Question

Find the area of a regular hexagon inscribed in a circle if r=20 in?

Answer 1

The regular hexagon is six equilateral triangles of side `r`, so area

`6( \sqrt{3}/{4} r^2) = {3 sqrt{3}}/2 r^2 = {3\sqrt{3}}/2 (20^2)=600 sqrt{3}`

Explanation:

The regular hexagon is six equilateral triangles, the sides of which in this problem are `r`. The area of one equilateral triangle is `\sqrt{3}/{4} r^2` so six of them have area `{3sqrt{3}}/{2} r^2`.
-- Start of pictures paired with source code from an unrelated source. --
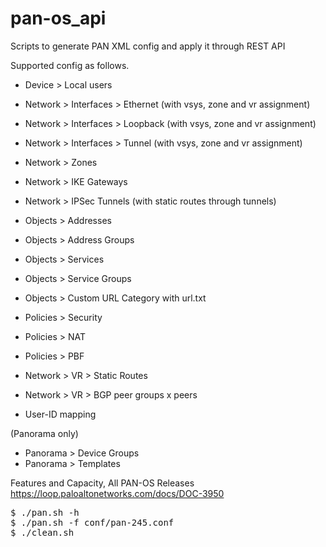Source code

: # pan-os_api

Scripts to generate PAN XML config and apply it through REST API

Supported config as follows.

* Device > Local users
* Network > Interfaces > Ethernet   (with vsys, zone and vr assignment)
* Network > Interfaces > Loopback   (with vsys, zone and vr assignment)
* Network > Interfaces > Tunnel     (with vsys, zone and vr assignment)
* Network > Zones
* Network > IKE Gateways
* Network > IPSec Tunnels (with static routes through tunnels)
* Objects > Addresses
* Objects > Address Groups
* Objects > Services
* Objects > Service Groups
* Objects > Custom URL Category with url.txt
* Policies > Security
* Policies > NAT
* Policies > PBF
* Network > VR > Static Routes
* Network > VR > BGP peer groups x peers

* User-ID mapping

(Panorama only)
* Panorama > Device Groups
* Panorama > Templates

Features and Capacity, All PAN-OS Releases
https://loop.paloaltonetworks.com/docs/DOC-3950

<pre>
$ ./pan.sh -h
$ ./pan.sh -f conf/pan-245.conf
$ ./clean.sh
</pre>
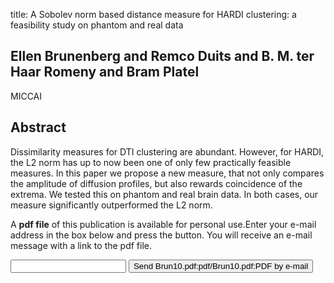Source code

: title: A Sobolev norm based distance measure for HARDI clustering: a feasibility study on phantom and real data

## Ellen Brunenberg and Remco Duits and B. M. ter Haar Romeny and Bram Platel
MICCAI


## Abstract
Dissimilarity measures for DTI clustering are abundant. However, for HARDI, the L2 norm has up to now been one of only few practically feasible measures. In this paper we propose a new measure, that not only compares the amplitude of diffusion profiles, but also rewards coincidence of the extrema. We tested this on phantom and real brain data. In both cases, our measure significantly outperformed the L2 norm.

A <b>pdf file</b> of this publication is available for personal use.Enter your e-mail address in the box below and press the button. You will receive an e-mail message with a link to the pdf file.
<form action="sender.php">  <input type="text" name="email">  <input type="submit" value="Send Brun10.pdf:pdf/Brun10.pdf:PDF by e-mail"></form>
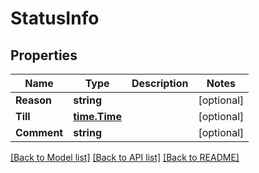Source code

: # StatusInfo

## Properties

Name | Type | Description | Notes
------------ | ------------- | ------------- | -------------
**Reason** | **string** |  | [optional] 
**Till** | [**time.Time**](time.Time.md) |  | [optional] 
**Comment** | **string** |  | [optional] 

[[Back to Model list]](../README.md#documentation-for-models) [[Back to API list]](../README.md#documentation-for-api-endpoints) [[Back to README]](../README.md)



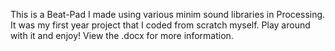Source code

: This is a Beat-Pad I made using various minim sound libraries in Processing. 
It was my first year project that I coded from scratch myself.
Play around with it and enjoy!
View the .docx for more information.
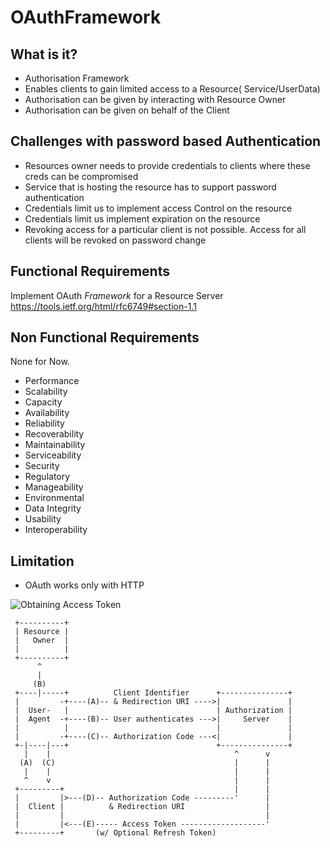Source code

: # OAuthFramework

## What is it?

* Authorisation Framework
* Enables clients to gain limited access to a Resource( Service/UserData) 
* Authorisation can be given by interacting with Resource Owner
* Authorisation can be given on behalf of the Client

## Challenges with password based Authentication

* Resources owner needs to provide credentials to clients where these creds can be compromised
* Service that is hosting the resource has to support password authentication
* Credentials limit us to implement access Control on the resource
* Credentials limit us implement expiration on the resource
* Revoking access for a particular client is not possible. Access for all clients will be revoked on password change

## Functional Requirements

Implement OAuth *Framework* for a Resource Server
https://tools.ietf.org/html/rfc6749#section-1.1

## Non Functional Requirements

None for Now. 

* Performance
* Scalability
* Capacity
* Availability
* Reliability
* Recoverability
* Maintainability
* Serviceability
* Security
* Regulatory
* Manageability
* Environmental
* Data Integrity
* Usability
* Interoperability

## Limitation
* OAuth works only with HTTP

![Obtaining Access Token](https://user-images.githubusercontent.com/14327075/68687025-91efd700-0592-11ea-90ea-035618057f23.png)

     +----------+
     | Resource |
     |   Owner  |
     |          |
     +----------+
          ^
          |
         (B)
     +----|-----+          Client Identifier      +---------------+
     |         -+----(A)-- & Redirection URI ---->|               |
     |  User-   |                                 | Authorization |
     |  Agent  -+----(B)-- User authenticates --->|     Server    |
     |          |                                 |               |
     |         -+----(C)-- Authorization Code ---<|               |
     +-|----|---+                                 +---------------+
       |    |                                         ^      v
      (A)  (C)                                        |      |
       |    |                                         |      |
       ^    v                                         |      |
     +---------+                                      |      |
     |         |>---(D)-- Authorization Code ---------'      |
     |  Client |          & Redirection URI                  |
     |         |                                             |
     |         |<---(E)----- Access Token -------------------'
     +---------+       (w/ Optional Refresh Token)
Let's prove the area of an equilateral triangle a couple of different ways. An altitude of height `h` bisects one side `r`, giving a right triangle

`(r/2)^2 + h^2 = r^2`

`r^2/4 + h^2 = r^2`

`h^2 = 3/4 r^2`

`h = sqrt{3}/2 r`

`A = 1/2 r h = \sqrt{3}/4 r^2 quad sqrt`

That required some thinking. Another way it to remember the modern form of Heron's Formula, called Archimedes' Theorem. A triangle with sides `a,b,c` and area `A` satifies

`16A^2 = 4a^2b^2-(c^2-a^2-b^2)`

Let's set `a=b=c=r:`

`16 A^2 = 4r^4 - r^4 = 3r^4`

`A^2 = 3/16 r^4`

`A = \sqrt{3}/4 r^2`

Much easier.